Bab al-Saghir Cemetery () is an Islamic cemetery in Damascus, Syria. It is about 200 meters to the southwest of the Bab al-Saghir gate.

History 
Stephanie Mulder in a book documenting and analyzing medieval Alid shrines in Syria points out that the "tomb [dedicated to Sukayna bint al-Husayn] in the Bab al-Saghir cemetery is consistently mentioned in medieval Arabic sources from the late twelfth century onwards, and the text-based findings relating to its location, original structure, phases of development and various patrons, afford well with the rich architectural evidence documented." The place has notable Islamic interments.

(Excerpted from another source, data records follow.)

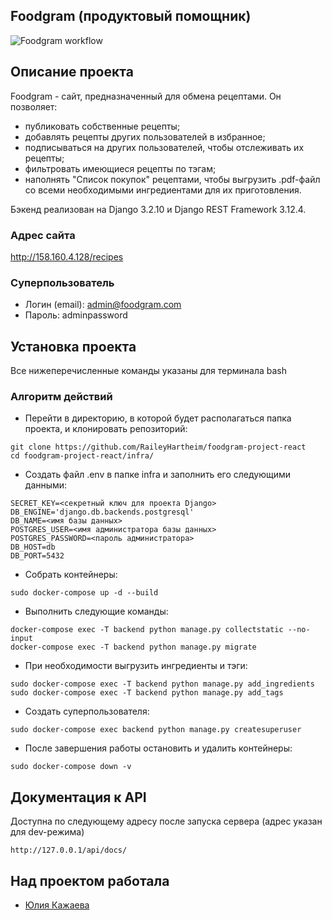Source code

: ## Foodgram (продуктовый помощник)
![Foodgram workflow](https://github.com/RaileyHartheim/foodgram-project-react/actions/workflows/foodgram_workflow.yml/badge.svg)
## Описание проекта

Foodgram - сайт, предназначенный для обмена рецептами. Он позволяет:
- публиковать собственные рецепты;
- добавлять рецепты других пользователей в избранное;
- подписываться на других пользователей, чтобы отслеживать их рецепты;
- фильтровать имеющиеся рецепты по тэгам;
- наполнять "Список покупок" рецептами, чтобы выгрузить .pdf-файл со всеми необходимыми ингредиентами для их приготовления.


Бэкенд реализован на Django 3.2.10 и Django REST Framework 3.12.4.

### Адрес сайта

http://158.160.4.128/recipes

### Суперпользователь

- Логин (email): admin@foodgram.com
- Пароль: adminpassword

## Установка проекта
Все нижеперечисленные команды указаны для терминала bash
### Алгоритм действий
- Перейти в директорию, в которой будет располагаться папка проекта, и клонировать репозиторий:
```
git clone https://github.com/RaileyHartheim/foodgram-project-react
cd foodgram-project-react/infra/
```
- Создать файл .env в папке infra и заполнить его следующими данными:
```
SECRET_KEY=<секретный ключ для проекта Django>
DB_ENGINE='django.db.backends.postgresql'
DB_NAME=<имя базы данных>
POSTGRES_USER=<имя администратора базы данных>
POSTGRES_PASSWORD=<пароль администратора>
DB_HOST=db
DB_PORT=5432
```
- Собрать контейнеры:
```
sudo docker-compose up -d --build
```
- Выполнить следующие команды:
```
docker-compose exec -T backend python manage.py collectstatic --no-input
docker-compose exec -T backend python manage.py migrate
```
- При необходимости выгрузить ингредиенты и тэги:
```
sudo docker-compose exec -T backend python manage.py add_ingredients
sudo docker-compose exec -T backend python manage.py add_tags
```
- Создать суперпользователя:
```
sudo docker-compose exec backend python manage.py createsuperuser
```

- После завершения работы остановить и удалить контейнеры:
```
sudo docker-compose down -v
```
## Документация к API
Доступна по следующему адресу после запуска сервера (адрес указан для dev-режима)
```
http://127.0.0.1/api/docs/
```
## Над проектом работала
- [Юлия Кажаева](https://github.com/RaileyHartheim)
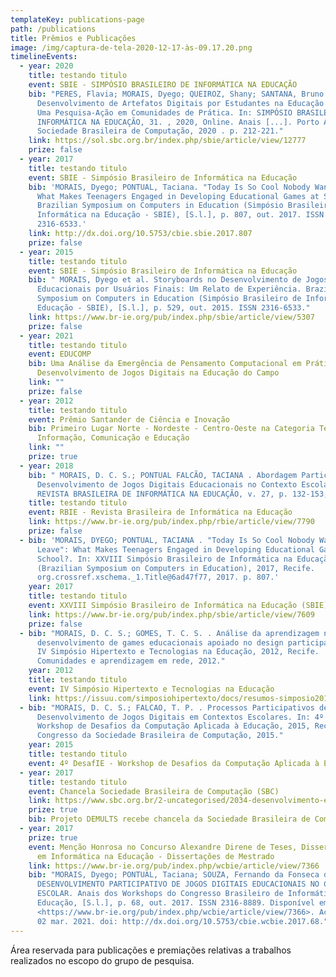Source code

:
 ```yaml
---
templateKey: publications-page
path: /publications
title: Prêmios e Publicações
image: /img/captura-de-tela-2020-12-17-às-09.17.20.png
timelineEvents:
  - year: 2020
    title: testando titulo
    event: SBIE - SIMPÓSIO BRASILEIRO DE INFORMÁTICA NA EDUCAÇÃO
    bib: "PERES, Flavia; MORAIS, Dyego; QUEIROZ, Shany; SANTANA, Bruno.
      Desenvolvimento de Artefatos Digitais por Estudantes na Educação do Campo:
      Uma Pesquisa-Ação em Comunidades de Prática. In: SIMPÓSIO BRASILEIRO DE
      INFORMÁTICA NA EDUCAÇÃO, 31. , 2020, Online. Anais [...]. Porto Alegre:
      Sociedade Brasileira de Computação, 2020 . p. 212-221."
    link: https://sol.sbc.org.br/index.php/sbie/article/view/12777
    prize: false
  - year: 2017
    title: testando titulo
    event: SBIE - Simpósio Brasileiro de Informática na Educação
    bib: 'MORAIS, Dyego; PONTUAL, Taciana. "Today Is So Cool Nobody Wants to Leave":
      What Makes Teenagers Engaged in Developing Educational Games at School?.
      Brazilian Symposium on Computers in Education (Simpósio Brasileiro de
      Informática na Educação - SBIE), [S.l.], p. 807, out. 2017. ISSN
      2316-6533.'
    link: http://dx.doi.org/10.5753/cbie.sbie.2017.807
    prize: false
  - year: 2015
    title: testando titulo
    event: SBIE - Simpósio Brasileiro de Informática na Educação
    bib: " MORAIS, Dyego et al. Storyboards no Desenvolvimento de Jogos Digitais
      Educacionais por Usuários Finais: Um Relato de Experiência. Brazilian
      Symposium on Computers in Education (Simpósio Brasileiro de Informática na
      Educação - SBIE), [S.l.], p. 529, out. 2015. ISSN 2316-6533."
    link: https://www.br-ie.org/pub/index.php/sbie/article/view/5307
    prize: false
  - year: 2021
    title: testando titulo
    event: EDUCOMP
    bib: Uma Análise da Emergência de Pensamento Computacional em Práticas de
      Desenvolvimento de Jogos Digitais na Educação do Campo
    link: ""
    prize: false
  - year: 2012
    title: testando titulo
    event: Prêmio Santander de Ciência e Inovação
    bib: Primeiro Lugar Norte - Nordeste - Centro-Oeste na Categoria Tecnologias da
      Informação, Comunicação e Educação
    link: ""
    prize: true
  - year: 2018
    bib: " MORAIS, D. C. S.; PONTUAL FALCÃO, TACIANA . Abordagem Participativa de
      Desenvolvimento de Jogos Digitais Educacionais no Contexto Escolar.
      REVISTA BRASILEIRA DE INFORMÁTICA NA EDUCAÇÃO, v. 27, p. 132-153, 2019."
    title: testando titulo
    event: RBIE - Revista Brasileira de Informática na Educação
    link: https://www.br-ie.org/pub/index.php/rbie/article/view/7790
    prize: false
  - bib: 'MORAIS, DYEGO; PONTUAL, TACIANA . "Today Is So Cool Nobody Wants to
      Leave": What Makes Teenagers Engaged in Developing Educational Games at
      School?. In: XXVIII Simpósio Brasileiro de Informática na Educação SBIE
      (Brazilian Symposium on Computers in Education), 2017, Recife.
      org.crossref.xschema._1.Title@6ad47f77, 2017. p. 807.'
    year: 2017
    title: testando titulo
    event: XXVIII Simpósio Brasileiro de Informática na Educação (SBIE)
    link: https://www.br-ie.org/pub/index.php/sbie/article/view/7609
    prize: false
  - bib: "MORAIS, D. C. S.; GOMES, T. C. S. . Análise da aprendizagem no processo de
      desenvolvimento de games educacionais apoiado no design participativo. In:
      IV Simpósio Hipertexto e Tecnologias na Educação, 2012, Recife.
      Comunidades e aprendizagem em rede, 2012."
    year: 2012
    title: testando titulo
    event: IV Simpósio Hipertexto e Tecnologias na Educação
    link: https://issuu.com/simposiohipertexto/docs/resumos-simposio2012
  - bib: "MORAIS, D. C. S.; FALCAO, T. P. . Processos Participativos de
      Desenvolvimento de Jogos Digitais em Contextos Escolares. In: 4º DesafIE -
      Workshop de Desafios da Computação Aplicada à Educação, 2015, Recife. XXXV
      Congresso da Sociedade Brasileira de Computação, 2015."
    year: 2015
    title: testando titulo
    event: 4º DesafIE - Workshop de Desafios da Computação Aplicada à Educação
  - year: 2017
    title: testando titulo
    event: Chancela Sociedade Brasileira de Computação (SBC)
    link: https://www.sbc.org.br/2-uncategorised/2034-desenvolvimento-educacional-de-multimidias-sustentaveis
    prize: true
    bib: Projeto DEMULTS recebe chancela da Sociedade Brasileira de Computação (SBC)
  - year: 2017
    prize: true
    event: Menção Honrosa no Concurso Alexandre Direne de Teses, Dissertações e TCCs
      em Informática na Educação - Dissertações de Mestrado
    link: https://www.br-ie.org/pub/index.php/wcbie/article/view/7366
    bib: "MORAIS, Dyego; PONTUAL, Taciana; SOUZA, Fernando da Fonseca de. MODELO DE
      DESENVOLVIMENTO PARTICIPATIVO DE JOGOS DIGITAIS EDUCACIONAIS NO CONTEXTO
      ESCOLAR. Anais dos Workshops do Congresso Brasileiro de Informática na
      Educação, [S.l.], p. 68, out. 2017. ISSN 2316-8889. Disponível em:
      <https://www.br-ie.org/pub/index.php/wcbie/article/view/7366>. Acesso em:
      02 mar. 2021. doi: http://dx.doi.org/10.5753/cbie.wcbie.2017.68."
---
```

Área reservada para publicações e premiações relativas a trabalhos realizados no escopo do grupo de pesquisa.
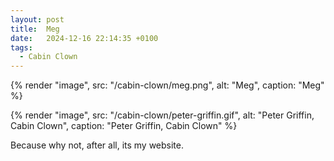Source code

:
 ```yaml
---
layout: post
title:  Meg
date:   2024-12-16 22:14:35 +0100
tags:
  - Cabin Clown
---
```


{% render "image", src: "/cabin-clown/meg.png", alt: "Meg", caption: "Meg" %}

{% render "image", src: "/cabin-clown/peter-griffin.gif", alt: "Peter Griffin, Cabin Clown", caption: "Peter Griffin, Cabin Clown" %}

Because why not, after all, its my website.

The 20th century poet Nizar Qabbani is also buried here.

Interments

Companions of Muhammad 

 Abd Allah ibn Umm Maktum (died 636), early Medinian Muslim
 Asma bint Umays (died 7th century), wife of Abu Bakr, Ali, and Ja'far ibn Abi Talib
 Bilal ibn Rabah (580–640), the first muezzin and secretary of treasure of Medina's Islamic state
 Ubayy ibn Ka'b (died 649), early Medinian Muslim and scribe of Muhammad
 Muawiyah ibn Abi Sufyan, scribe of Muhammad (s) and companion

Alid community 

 Umm Kulthum (627–685/705), Ali and Fatimah's daughter, wife of caliph Umar ()
 Fatimah al-Sughra (died after 680), daughter of Husayn ibn Ali
 Fidda, the maid of Fatimah
 Kamaid ibn Aswad al-Kindi, a companion of Ali
 Maymunah, daughter of Hasan ibn Ali
 Hameedah, daughter of Muslim ibn Aqil
 Abdullah, son of Zayn al-Abidin

Umayyad caliphs 
 Muawiya I (597, 603 or 605–680), founder and first caliph of the Umayyad Caliphate
 Al-Walid I (674–715), sixth Umayyad caliph

Shrines and Mosques 
Maqam Ru'us Al-Shuhada

Maqam Ru'us ash-Shuhada’ (), also known as Ganj-e-sarha-e-shuhada’-e-Karbala, or Raous al-Shuhada, the former burial place of the heads of the casualties in Husayn's army at Karbala.  Among them:
 Abbas ibn Ali
 Ali Al-Akbar ibn Husain
 Al-Qasim ibn Hasan
 Al-Hurr ibn Yazid
 Habib ibn Mazahir
Tomb of Muawiya I

Mosque and tomb of Umm Kulthum

Tomb of Bilal

Cenotaphs 

The following tombs are also found within this cemetery, however these are empty graves (cenotaphs) created for the purpose of ziyārah (), with the actual graves being at Jannaṫul-Baqī‘ (Classical ), in Medinah, Saudi Arabia:
 Wives of Muhammad:
 Umm Salama Hind bint Abi Umayyah
 Ramlah bint Abi-Sufyan
Hafsa bint Umar
 Abdullah, son of Ja‘far aṭ-Ṭayyâr, and husband and cousin of Zaynab bint Ali
 Abdullah, son of the Sixth Ja`farī Shī`ite Imām, Ja'far as-Sadiq

Other religious significance 
In addition, the area has the well from which the Fourth Shi'ite Imam, Ali Zayn al-Abidin used to perform wuḍú’ ().